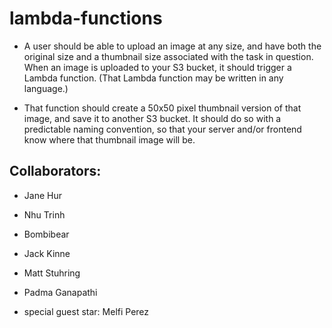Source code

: # lambda-functions

- A user should be able to upload an image at any size, and have both the original size and a thumbnail size associated with the task in question.
  When an image is uploaded to your S3 bucket, it should trigger a Lambda function. (That Lambda function may be written in any language.)

- That function should create a 50x50 pixel thumbnail version of that image, and save it to another S3 bucket. It should do so with a predictable naming convention, so that your server and/or frontend know where that thumbnail image will be.

## Collaborators:

- Jane Hur
- Nhu Trinh
- Bombibear
- Jack Kinne
- Matt Stuhring
- Padma Ganapathi

- special guest star: Melfi Perez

The problem: Drop every picture from the data, then output all the rest exactly.

Result of the exercise:
Source code

: # lambda-functions

- A user should be able to upload an image at any size, and have both the original size and a thumbnail size associated with the task in question.
  When an image is uploaded to your S3 bucket, it should trigger a Lambda function. (That Lambda function may be written in any language.)

- That function should create a 50x50 pixel thumbnail version of that image, and save it to another S3 bucket. It should do so with a predictable naming convention, so that your server and/or frontend know where that thumbnail image will be.

## Collaborators:

- Jane Hur
- Nhu Trinh
- Bombibear
- Jack Kinne
- Matt Stuhring
- Padma Ganapathi

- special guest star: Melfi Perez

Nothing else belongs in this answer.